» What to produce:
Retype, word for word, the lines from the first line of the entries through the line that holds "- **Question-Answering Pipeline**: The"; leave out the pictures.
** Source material follows **
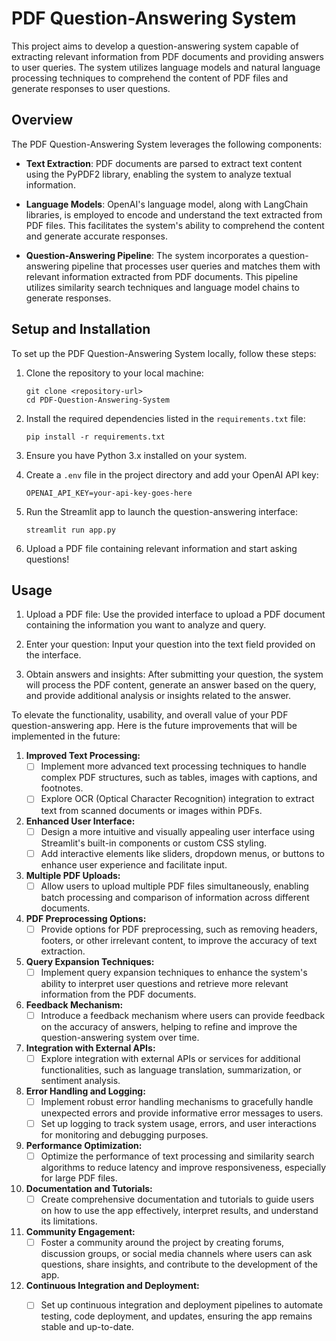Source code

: # PDF Question-Answering System

This project aims to develop a question-answering system capable of extracting relevant information from PDF documents and providing answers to user queries. The system utilizes language models and natural language processing techniques to comprehend the content of PDF files and generate responses to user questions.

## Overview

The PDF Question-Answering System leverages the following components:

- **Text Extraction**: PDF documents are parsed to extract text content using the PyPDF2 library, enabling the system to analyze textual information.
  
- **Language Models**: OpenAI's language model, along with LangChain libraries, is employed to encode and understand the text extracted from PDF files. This facilitates the system's ability to comprehend the content and generate accurate responses.

- **Question-Answering Pipeline**: The system incorporates a question-answering pipeline that processes user queries and matches them with relevant information extracted from PDF documents. This pipeline utilizes similarity search techniques and language model chains to generate responses.

## Setup and Installation

To set up the PDF Question-Answering System locally, follow these steps:

1. Clone the repository to your local machine:

    ```
    git clone <repository-url>
    cd PDF-Question-Answering-System
    ```

2. Install the required dependencies listed in the `requirements.txt` file:

    ```
    pip install -r requirements.txt
    ```

3. Ensure you have Python 3.x installed on your system.

4. Create a `.env` file in the project directory and add your OpenAI API key:

    ```
    OPENAI_API_KEY=your-api-key-goes-here
    ```

5. Run the Streamlit app to launch the question-answering interface:

    ```
    streamlit run app.py
    ```

6. Upload a PDF file containing relevant information and start asking questions!

## Usage

1. Upload a PDF file: Use the provided interface to upload a PDF document containing the information you want to analyze and query.

2. Enter your question: Input your question into the text field provided on the interface.

3. Obtain answers and insights: After submitting your question, the system will process the PDF content, generate an answer based on the query, and provide additional analysis or insights related to the answer.

To elevate the functionality, usability, and overall value of your PDF question-answering app. Here is the future improvements that will be implemented in the future:

1. **Improved Text Processing:**
   - [ ] Implement more advanced text processing techniques to handle complex PDF structures, such as tables, images with captions, and footnotes.
   - [ ] Explore OCR (Optical Character Recognition) integration to extract text from scanned documents or images within PDFs.

2. **Enhanced User Interface:**
   - [ ] Design a more intuitive and visually appealing user interface using Streamlit's built-in components or custom CSS styling.
   - [ ] Add interactive elements like sliders, dropdown menus, or buttons to enhance user experience and facilitate input.

3. **Multiple PDF Uploads:**
   - [ ] Allow users to upload multiple PDF files simultaneously, enabling batch processing and comparison of information across different documents.

4. **PDF Preprocessing Options:**
   - [ ] Provide options for PDF preprocessing, such as removing headers, footers, or other irrelevant content, to improve the accuracy of text extraction.

5. **Query Expansion Techniques:**
   - [ ] Implement query expansion techniques to enhance the system's ability to interpret user questions and retrieve more relevant information from the PDF documents.

6. **Feedback Mechanism:**
   - [ ] Introduce a feedback mechanism where users can provide feedback on the accuracy of answers, helping to refine and improve the question-answering system over time.

7. **Integration with External APIs:**
   - [ ] Explore integration with external APIs or services for additional functionalities, such as language translation, summarization, or sentiment analysis.

8. **Error Handling and Logging:**
   - [ ] Implement robust error handling mechanisms to gracefully handle unexpected errors and provide informative error messages to users.
   - [ ] Set up logging to track system usage, errors, and user interactions for monitoring and debugging purposes.

9. **Performance Optimization:**
   - [ ] Optimize the performance of text processing and similarity search algorithms to reduce latency and improve responsiveness, especially for large PDF files.

10. **Documentation and Tutorials:**
    - [ ] Create comprehensive documentation and tutorials to guide users on how to use the app effectively, interpret results, and understand its limitations.

11. **Community Engagement:**
    - [ ] Foster a community around the project by creating forums, discussion groups, or social media channels where users can ask questions, share insights, and contribute to the development of the app.

12. **Continuous Integration and Deployment:**
    - [ ] Set up continuous integration and deployment pipelines to automate testing, code deployment, and updates, ensuring the app remains stable and up-to-date.

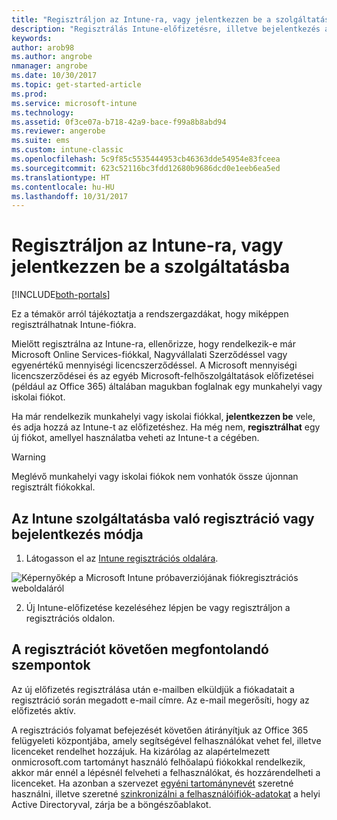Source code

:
 ```yaml
---
title: "Regisztráljon az Intune-ra, vagy jelentkezzen be a szolgáltatásba"
description: "Regisztrálás Intune-előfizetésre, illetve bejelentkezés az előfizetés használatbavételéhez"
keywords: 
author: arob98
ms.author: angrobe
nmanager: angrobe
ms.date: 10/30/2017
ms.topic: get-started-article
ms.prod: 
ms.service: microsoft-intune
ms.technology: 
ms.assetid: 0f3ce07a-b718-42a9-bace-f99a8b8abd94
ms.reviewer: angerobe
ms.suite: ems
ms.custom: intune-classic
ms.openlocfilehash: 5c9f85c5535444953cb46363dde54954e83fceea
ms.sourcegitcommit: 623c52116bc3fdd12680b9686dcd0e1eeb6ea5ed
ms.translationtype: HT
ms.contentlocale: hu-HU
ms.lasthandoff: 10/31/2017
---
```

# <a name="sign-up-or-sign-in-to-intune"></a>Regisztráljon az Intune-ra, vagy jelentkezzen be a szolgáltatásba

[!INCLUDE[both-portals](./includes/note-for-both-portals.md)]

Ez a témakör arról tájékoztatja a rendszergazdákat, hogy miképpen regisztrálhatnak Intune-fiókra.

Mielőtt regisztrálna az Intune-ra, ellenőrizze, hogy rendelkezik-e már Microsoft Online Services-fiókkal, Nagyvállalati Szerződéssel vagy egyenértékű mennyiségi licencszerződéssel. A Microsoft mennyiségi licencszerződései és az egyéb Microsoft-felhőszolgáltatások előfizetései (például az Office 365) általában magukban foglalnak egy munkahelyi vagy iskolai fiókot.

Ha már rendelkezik munkahelyi vagy iskolai fiókkal, **jelentkezzen be** vele, és adja hozzá az Intune-t az előfizetéshez. Ha még nem, **regisztrálhat** egy új fiókot, amellyel használatba veheti az Intune-t a cégében.

>[!WARNING]
>Meglévő munkahelyi vagy iskolai fiókok nem vonhatók össze újonnan regisztrált fiókokkal.

## <a name="how-to-sign-up-or-sign-in-to-intune"></a>Az Intune szolgáltatásba való regisztráció vagy bejelentkezés módja

1.  Látogasson el az [Intune regisztrációs oldalára](https://portal.office.com/Signup/Signup.aspx?OfferId=40BE278A-DFD1-470a-9EF7-9F2596EA7FF9&dl=INTUNE_A&ali=1#0%20).

  ![Képernyőkép a Microsoft Intune próbaverziójának fiókregisztrációs weboldaláról](./media/account-sign-up-site.png)

2.  Új Intune-előfizetése kezeléséhez lépjen be vagy regisztráljon a regisztrációs oldalon.

## <a name="post-sign-up-considerations"></a>A regisztrációt követően megfontolandó szempontok
Az új előfizetés regisztrálása után e-mailben elküldjük a fiókadatait a regisztráció során megadott e-mail címre. Az e-mail megerősíti, hogy az előfizetés aktív.

A regisztrációs folyamat befejezését követően átirányítjuk az Office 365 felügyeleti központjába, amely segítségével felhasználókat vehet fel, illetve licenceket rendelhet hozzájuk. Ha kizárólag az alapértelmezett onmicrosoft.com tartományt használó felhőalapú fiókokkal rendelkezik, akkor már ennél a lépésnél felveheti a felhasználókat, és hozzárendelheti a licenceket. Ha azonban a szervezet [egyéni tartománynevét](custom-domain-name-configure.md) szeretné használni, illetve szeretné [szinkronizálni a felhasználóifiók-adatokat](users-add.md#sync-active-directory-and-add-users-to-intune) a helyi Active Directoryval, zárja be a böngészőablakot.
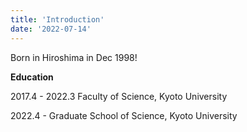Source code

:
 ```yaml
---
title: 'Introduction'
date: '2022-07-14'
---
```


Born in Hiroshima in Dec 1998!

**Education**

2017.4 - 2022.3 Faculty of Science, Kyoto University

2022.4 - Graduate School of Science, Kyoto University
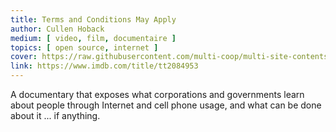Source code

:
 ```yaml
---
title: Terms and Conditions May Apply
author: Cullen Hoback
medium: [ video, film, documentaire ]
topics: [ open source, internet ]
cover: https://raw.githubusercontent.com/multi-coop/multi-site-contents/main/texts/ressources/images/terms_and_conditions_may_apply.png
link: https://www.imdb.com/title/tt2084953
---
```


A documentary that exposes what corporations and governments learn about people through Internet and cell phone usage, and what can be done about it ... if anything.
** End of Source material **
» Result for this exercise:
Source code

: # PDF Question-Answering System

This project aims to develop a question-answering system capable of extracting relevant information from PDF documents and providing answers to user queries. The system utilizes language models and natural language processing techniques to comprehend the content of PDF files and generate responses to user questions.

## Overview

The PDF Question-Answering System leverages the following components:

- **Text Extraction**: PDF documents are parsed to extract text content using the PyPDF2 library, enabling the system to analyze textual information.
  
- **Language Models**: OpenAI's language model, along with LangChain libraries, is employed to encode and understand the text extracted from PDF files. This facilitates the system's ability to comprehend the content and generate accurate responses.

- **Question-Answering Pipeline**: The system incorporates a question-answering pipeline that processes user queries and matches them with relevant information extracted from PDF documents. This pipeline utilizes similarity search techniques and language model chains to generate responses.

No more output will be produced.